Nadto rzeczą oczywistą – według Sądu I instancji – jest, że pozwana miała obowiązek wypłacać powodowi wynagrodzenie jak za 8 godzin pracy, bowiem powód pracował w pełnym wymiarze czasu pracy, a norma dobowa 7,5 godziny dotyczyła czasu pracy i nie mogła obniżać wynagrodzenia powodowi. Skrócenie czasu pracy powoda wynikało z jego zatrudnienia w warunkach szczególnie uciążliwych i szkodliwych, a przyjęcie, że powodowi należało się wynagrodzenie za 7,5 godziny oznaczałoby, że byłby gorzej traktowany niż pracownicy pracujący w innych systemach czasu pracy i poniósłby konsekwencje finansowe za obniżenie normy dobowej, co jest w żaden sposób nieuzasadnione. W ocenie Sądu I instancji brak było jakichkolwiek podstaw by wynagrodzenie za pół godziny zaliczyć na poczet wynagrodzenia dochodzonego w tym postępowaniu. Kwota wynagrodzenia nie stanowiła nadwyżki, którą pozwana miała zamiar zrekompensować pracownikom dołowym za ewentualny dłuższy czas pracy, tak zostały po prostu określone zasady wynagradzania pracowników zatrudnionych po ziemią, którym wynagrodzenie naliczane było za 8 godzin pracy, chociaż norma dobowa czasu pracy mogła wynosić od 6 godzin do 7,5 godzin w zależności od warunków pracy. Tym samym należy rozróżnić pojęcie czasu pracy oraz zasad wynagradzania. Przyjęcie odmiennej interpretacji skutkowałoby dyskryminacją pracowników, którzy przykładowo pod ziemią pracowaliby 6 godzin na dobę i pomimo pozostawania dłużej w pracy do 8 godziny nie byliby wynagradzani, z uwagi na zapis §13 ust.2 (...) dla (...) S.A., natomiast pracownicy, którzy faktycznie pracowali tylko 6 godzin na dobę otrzymaliby wynagrodzenia za 8 godzin pracy. Sąd I instancji wskazał, że ww. regulacje zostały zawarte w różnych rozdziałach układu zbiorowego i brak jest jakichkolwiek przesłanek interpretacyjnych, aby łączyć zapisy dotyczące zasady wynagradzania z pojęciem czasu pracy.
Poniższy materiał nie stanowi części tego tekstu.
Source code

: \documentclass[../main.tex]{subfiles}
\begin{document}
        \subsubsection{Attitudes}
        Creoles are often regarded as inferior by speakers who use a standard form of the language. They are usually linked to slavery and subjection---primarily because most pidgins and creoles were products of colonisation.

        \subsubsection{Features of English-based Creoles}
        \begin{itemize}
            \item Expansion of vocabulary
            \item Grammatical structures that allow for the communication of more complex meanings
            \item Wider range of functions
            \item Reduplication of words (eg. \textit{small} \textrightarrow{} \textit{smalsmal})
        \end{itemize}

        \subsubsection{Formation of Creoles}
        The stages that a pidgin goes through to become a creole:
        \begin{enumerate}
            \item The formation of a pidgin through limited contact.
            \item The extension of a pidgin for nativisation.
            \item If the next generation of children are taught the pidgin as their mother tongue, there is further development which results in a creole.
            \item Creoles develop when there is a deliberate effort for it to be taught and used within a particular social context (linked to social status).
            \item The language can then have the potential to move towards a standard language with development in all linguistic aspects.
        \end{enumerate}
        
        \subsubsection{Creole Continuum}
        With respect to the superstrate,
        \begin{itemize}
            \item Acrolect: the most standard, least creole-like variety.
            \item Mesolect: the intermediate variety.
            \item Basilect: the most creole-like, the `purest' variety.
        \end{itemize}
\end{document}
W zakresie wyliczenia wynagrodzenia za pracę Sąd Rejonowy oparł się na wyliczeniach biegłego Z. G. zawartych w opinii uzupełniającej z 7 maja 2018r. Opinię biegły sporządził zgodnie z poleceniem Sądu, strony nie wniosły żadnych zastrzeżeń do wyliczeń biegłego, a strona pozwana kwestionowała wyłącznie zasadność zaliczenia powodowi do czasu pracy czas potrzebnego na przygotowanie się do pracy oraz na czynności podejmowane po wyjeździe, jak również czynności wykonywanych na powierzchni w związku z zajmowaniem stanowiska nadgórnika.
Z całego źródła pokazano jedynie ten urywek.